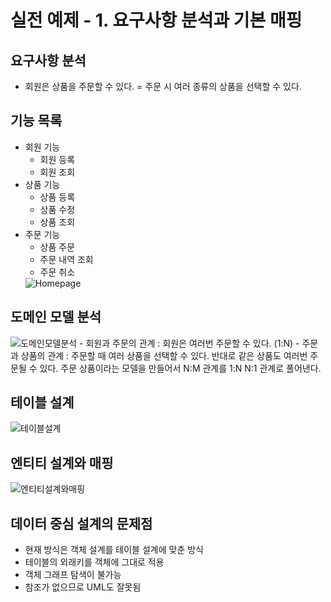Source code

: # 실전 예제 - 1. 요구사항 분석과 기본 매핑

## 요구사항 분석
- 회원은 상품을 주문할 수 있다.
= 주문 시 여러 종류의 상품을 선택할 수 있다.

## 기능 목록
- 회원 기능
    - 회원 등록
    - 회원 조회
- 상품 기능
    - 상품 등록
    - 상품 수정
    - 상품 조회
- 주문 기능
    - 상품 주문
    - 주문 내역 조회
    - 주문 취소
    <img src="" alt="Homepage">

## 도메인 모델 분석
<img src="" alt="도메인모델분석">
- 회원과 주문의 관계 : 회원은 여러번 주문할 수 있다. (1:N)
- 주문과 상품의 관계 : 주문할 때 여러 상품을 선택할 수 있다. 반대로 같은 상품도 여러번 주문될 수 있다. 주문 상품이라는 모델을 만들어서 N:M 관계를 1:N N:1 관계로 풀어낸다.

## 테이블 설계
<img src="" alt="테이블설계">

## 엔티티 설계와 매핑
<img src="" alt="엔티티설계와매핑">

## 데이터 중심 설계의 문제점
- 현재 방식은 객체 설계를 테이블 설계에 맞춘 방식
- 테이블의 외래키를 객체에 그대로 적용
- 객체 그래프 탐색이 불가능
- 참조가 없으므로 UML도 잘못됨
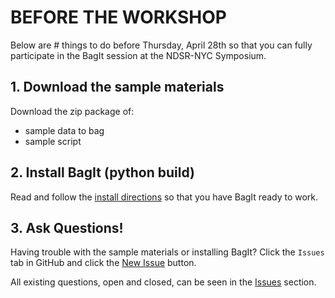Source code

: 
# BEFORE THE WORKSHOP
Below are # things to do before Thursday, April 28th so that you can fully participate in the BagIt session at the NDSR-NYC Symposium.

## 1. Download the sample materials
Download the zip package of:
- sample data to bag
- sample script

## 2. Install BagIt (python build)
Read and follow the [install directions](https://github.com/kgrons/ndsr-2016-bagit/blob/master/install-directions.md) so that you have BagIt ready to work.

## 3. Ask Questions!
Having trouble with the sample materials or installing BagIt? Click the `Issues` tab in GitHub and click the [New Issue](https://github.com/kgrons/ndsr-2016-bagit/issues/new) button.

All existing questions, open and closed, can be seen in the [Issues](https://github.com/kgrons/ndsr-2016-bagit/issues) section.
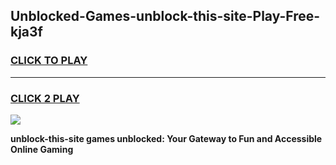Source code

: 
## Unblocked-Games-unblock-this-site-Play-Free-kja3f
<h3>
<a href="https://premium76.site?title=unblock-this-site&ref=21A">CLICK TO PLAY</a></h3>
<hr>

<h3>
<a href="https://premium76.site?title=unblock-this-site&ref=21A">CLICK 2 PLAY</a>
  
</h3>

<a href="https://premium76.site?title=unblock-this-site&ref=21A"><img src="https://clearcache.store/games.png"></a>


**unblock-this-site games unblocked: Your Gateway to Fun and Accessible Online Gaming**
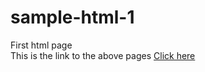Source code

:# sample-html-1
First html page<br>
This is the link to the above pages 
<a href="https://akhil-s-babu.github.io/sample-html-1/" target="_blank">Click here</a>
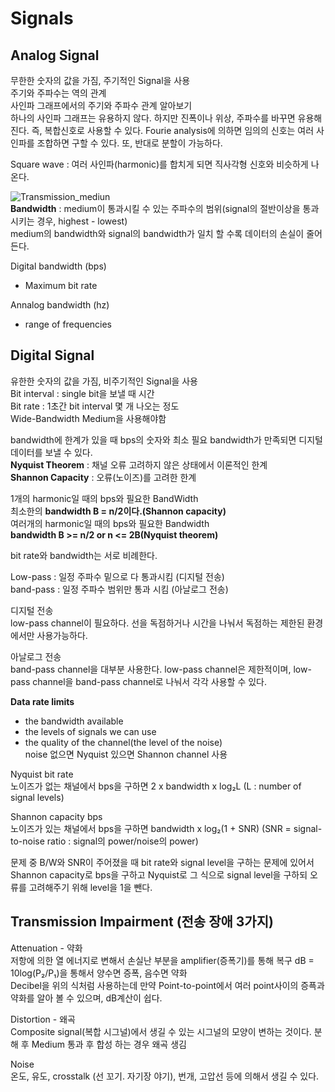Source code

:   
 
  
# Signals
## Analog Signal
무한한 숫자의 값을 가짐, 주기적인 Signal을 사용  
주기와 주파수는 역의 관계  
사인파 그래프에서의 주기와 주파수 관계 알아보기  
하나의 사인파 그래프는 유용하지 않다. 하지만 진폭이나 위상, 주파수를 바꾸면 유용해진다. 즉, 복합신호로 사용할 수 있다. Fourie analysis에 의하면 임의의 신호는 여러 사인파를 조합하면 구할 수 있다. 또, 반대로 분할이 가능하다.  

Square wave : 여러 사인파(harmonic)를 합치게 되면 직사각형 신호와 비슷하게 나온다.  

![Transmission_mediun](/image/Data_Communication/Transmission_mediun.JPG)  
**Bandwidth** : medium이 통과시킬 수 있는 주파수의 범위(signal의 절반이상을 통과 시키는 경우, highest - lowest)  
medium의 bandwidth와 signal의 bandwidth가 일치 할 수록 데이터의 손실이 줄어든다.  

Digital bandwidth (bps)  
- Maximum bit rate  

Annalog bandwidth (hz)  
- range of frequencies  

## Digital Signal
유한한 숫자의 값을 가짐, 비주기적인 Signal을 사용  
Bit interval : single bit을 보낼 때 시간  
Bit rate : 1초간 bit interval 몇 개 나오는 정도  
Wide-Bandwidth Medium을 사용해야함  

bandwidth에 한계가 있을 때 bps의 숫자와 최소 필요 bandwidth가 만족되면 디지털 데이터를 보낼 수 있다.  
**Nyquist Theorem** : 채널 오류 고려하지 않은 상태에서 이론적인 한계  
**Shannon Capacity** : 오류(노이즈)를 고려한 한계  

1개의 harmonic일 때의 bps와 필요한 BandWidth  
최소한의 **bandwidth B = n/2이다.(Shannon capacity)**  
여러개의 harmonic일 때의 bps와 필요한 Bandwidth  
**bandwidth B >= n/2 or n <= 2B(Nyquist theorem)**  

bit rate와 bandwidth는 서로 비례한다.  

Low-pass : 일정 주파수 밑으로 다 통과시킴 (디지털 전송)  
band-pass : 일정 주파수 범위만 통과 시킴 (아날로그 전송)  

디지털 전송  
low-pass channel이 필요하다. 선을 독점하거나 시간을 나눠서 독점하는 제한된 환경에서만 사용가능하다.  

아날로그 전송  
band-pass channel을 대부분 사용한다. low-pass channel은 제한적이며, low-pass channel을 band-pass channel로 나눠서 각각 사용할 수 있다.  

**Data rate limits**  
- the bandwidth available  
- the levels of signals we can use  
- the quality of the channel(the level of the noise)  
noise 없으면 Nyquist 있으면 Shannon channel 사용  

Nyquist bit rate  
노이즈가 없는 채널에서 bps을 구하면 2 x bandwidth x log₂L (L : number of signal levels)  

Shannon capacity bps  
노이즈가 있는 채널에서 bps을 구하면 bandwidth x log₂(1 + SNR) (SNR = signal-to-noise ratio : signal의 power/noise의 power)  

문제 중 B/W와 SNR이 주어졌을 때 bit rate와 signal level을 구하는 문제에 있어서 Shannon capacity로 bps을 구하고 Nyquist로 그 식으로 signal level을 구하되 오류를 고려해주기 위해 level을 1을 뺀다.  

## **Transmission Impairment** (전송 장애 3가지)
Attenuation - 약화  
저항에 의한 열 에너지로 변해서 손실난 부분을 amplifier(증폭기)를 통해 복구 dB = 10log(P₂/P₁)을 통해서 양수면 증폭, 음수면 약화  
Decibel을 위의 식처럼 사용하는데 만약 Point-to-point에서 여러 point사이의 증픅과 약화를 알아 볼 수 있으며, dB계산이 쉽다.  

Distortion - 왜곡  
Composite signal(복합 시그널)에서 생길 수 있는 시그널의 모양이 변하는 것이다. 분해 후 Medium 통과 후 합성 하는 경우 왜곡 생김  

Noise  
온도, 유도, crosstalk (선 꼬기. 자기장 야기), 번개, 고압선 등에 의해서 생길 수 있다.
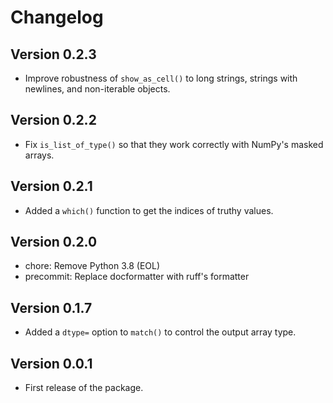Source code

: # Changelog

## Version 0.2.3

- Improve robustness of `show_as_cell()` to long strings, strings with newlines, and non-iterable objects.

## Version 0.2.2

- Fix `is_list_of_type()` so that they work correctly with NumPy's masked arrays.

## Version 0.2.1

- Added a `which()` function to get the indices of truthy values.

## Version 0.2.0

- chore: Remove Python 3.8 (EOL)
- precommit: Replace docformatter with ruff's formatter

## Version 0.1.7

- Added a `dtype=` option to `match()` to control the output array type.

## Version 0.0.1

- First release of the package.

(What is expected): Lines above that contain the string "bandwidth가" make up the answer.

(Solution to this problem):
medium의 bandwidth와 signal의 bandwidth가 일치 할 수록 데이터의 손실이 줄어든다.  
bandwidth에 한계가 있을 때 bps의 숫자와 최소 필요 bandwidth가 만족되면 디지털 데이터를 보낼 수 있다.  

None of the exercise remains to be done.